Para quem não sabe estamos perante um dos vinhos mais marcantes da história do vinho em Portugal e do Alentejo em particular. Um vinho mítico, por todo o seu percurso até aos dias de hoje e todas as histórias que encerra. A Casa Agrícola José de Sousa Rosado Fernandes era uma propriedade histórica do Alentejo, onde José de Sousa, famoso agricultor alentejano da época, produzia os famosos Tinto Velho, um vinho alentejano que granjeou reconhecimento aquém e além fronteiras.
Quando em 1986 a José Maria da Fonseca concretiza, com a compra desta propriedade, o sonho de produzir vinho no Alentejo, tinha nos seus planos recriar o mais fielmente possível este vinho e dar-lhe assim a merecida continuidade. Mas qual o espanto quando tomaram posse da propriedade e não encontraram uma única garrafa de Tinto Velho, nem qualquer outro registo que lhes pudesse dar uma pista do perfil do mesmo.
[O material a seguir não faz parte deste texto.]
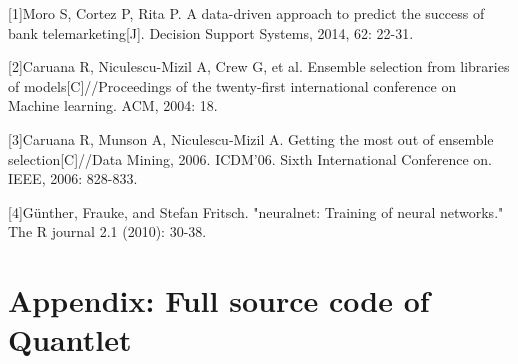 \documentclass[12pt, a4paper, bibliography=totoc, english]{scrartcl}
\begin{document}
\clearpage

\begin{center}
\end{center}

[1]Moro S, Cortez P, Rita P. A data-driven approach to predict the success of bank telemarketing[J]. Decision Support Systems, 2014, 62: 22-31.

[2]Caruana R, Niculescu-Mizil A, Crew G, et al. Ensemble selection from libraries of models[C]//Proceedings of the twenty-first international conference on Machine learning. ACM, 2004: 18.

[3]Caruana R, Munson A, Niculescu-Mizil A. Getting the most out of ensemble selection[C]//Data Mining, 2006. ICDM'06. Sixth International Conference on. IEEE, 2006: 828-833.

[4]Günther, Frauke, and Stefan Fritsch. "neuralnet: Training of neural networks." The R journal 2.1 (2010): 30-38.

\clearpage

\appendix
\section{Appendix: Full source code of Quantlet}
\end{document}
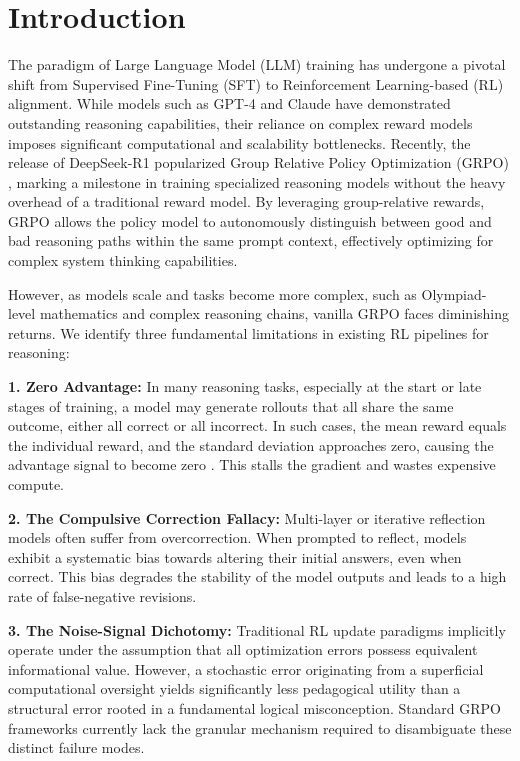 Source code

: \section{Introduction}

The paradigm of Large Language Model (LLM) training has undergone a pivotal shift from Supervised Fine-Tuning (SFT)\cite{ouyang2022traininglanguagemodelsfollow} to Reinforcement Learning-based (RL)\cite{Fran_ois_Lavet_2018} alignment. While models such as GPT-4 \cite{Achiam2023GPT4TR} and Claude \cite{TheC3} have demonstrated outstanding reasoning capabilities, their reliance on complex reward models imposes significant computational and scalability bottlenecks. Recently, the release of DeepSeek-R1 popularized Group Relative Policy Optimization (GRPO)\cite{Guo_2025} \cite{shao2024deepseekmathpushinglimitsmathematical}, marking a milestone in training specialized reasoning models without the heavy overhead of a traditional reward model. By leveraging group-relative rewards, GRPO allows the policy model to autonomously distinguish between good and bad reasoning paths within the same prompt context, effectively optimizing for complex system thinking capabilities.

However, as models scale and tasks become more complex, such as Olympiad-level mathematics and complex reasoning chains, vanilla GRPO faces diminishing returns. We identify three fundamental limitations in existing RL pipelines for reasoning:

\textbf{1. Zero Advantage:} In many reasoning tasks, especially at the start or late stages of training, a model may generate rollouts that all share the same outcome, either all correct or all incorrect. In such cases, the mean reward equals the individual reward, and the standard deviation approaches zero, causing the advantage signal to become zero \cite{zhang2026trainlesslearnmore}. This stalls the gradient and wastes expensive compute.

\textbf{2. The Compulsive Correction Fallacy:} Multi-layer \cite{ding2025multilayergrpoenhancingreasoning} or iterative reflection models \cite{madaan2023selfrefineiterativerefinementselffeedback} often suffer from overcorrection. When prompted to reflect, models exhibit a systematic bias towards altering their initial answers, even when correct. This bias degrades the stability of the model outputs and leads to a high rate of false-negative revisions.

\textbf{3. The Noise-Signal Dichotomy:} Traditional RL update paradigms implicitly operate under the assumption that all optimization errors possess equivalent informational value. However, a stochastic error originating from a superficial computational oversight yields significantly less pedagogical utility than a structural error rooted in a fundamental logical misconception. Standard GRPO frameworks currently lack the granular mechanism required to disambiguate these distinct failure modes.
O desalento tornou-se em esperança quando António Soares Franco, numa viagem a Londres, encontrou numa leiloeira da cidade 12 garrafas do Tinto Velho da colheita de 1940. Juntando essa peça à vinha velha existente já conseguiam ter um ponto de partida na produção do vinho. Mas o grande golpe de sorte aconteceu quando tiveram conhecimento de uma pilha de garrafas que tinham ido para queimar e ficaram esquecidas sob um monte de carvão. Eram cerca de mil garrafas do mesmo vinho de 1940, que mantinham as suas características intactas, pelo acaso de ali terem encontrado inesperadas condições de guarda. O vinho estava perfeito, parece que não tinha evoluído, e foi assim que se encontraram as referências para produzir hoje o José de Sousa Mayor, o vinho que tomou o lugar do José de Sousa Garrafeira.
Terão sido provavelmente duas dessas garrafas que agora vieram parar à nossa mesa no recente almoço da visita à Adega José de Sousa. Beber um Tinto Velho da Casa Agrícola Rosado Fernandes já por si é um momento especial, ter a oportunidade de beber a colheita de 1940 é um momento único que perdurará para sempre na minha memória.
Não me quero alongar sobre propriedades organolépticas ou descritores, apenas dizer que o vinho, 74 (setenta e quatro) anos depois, está com uma saúde surpreendente. Um turbilhão de emoções. Não será um vinho eterno mas ficará para sempre num lugar bem alto da história do vinho em Portugal.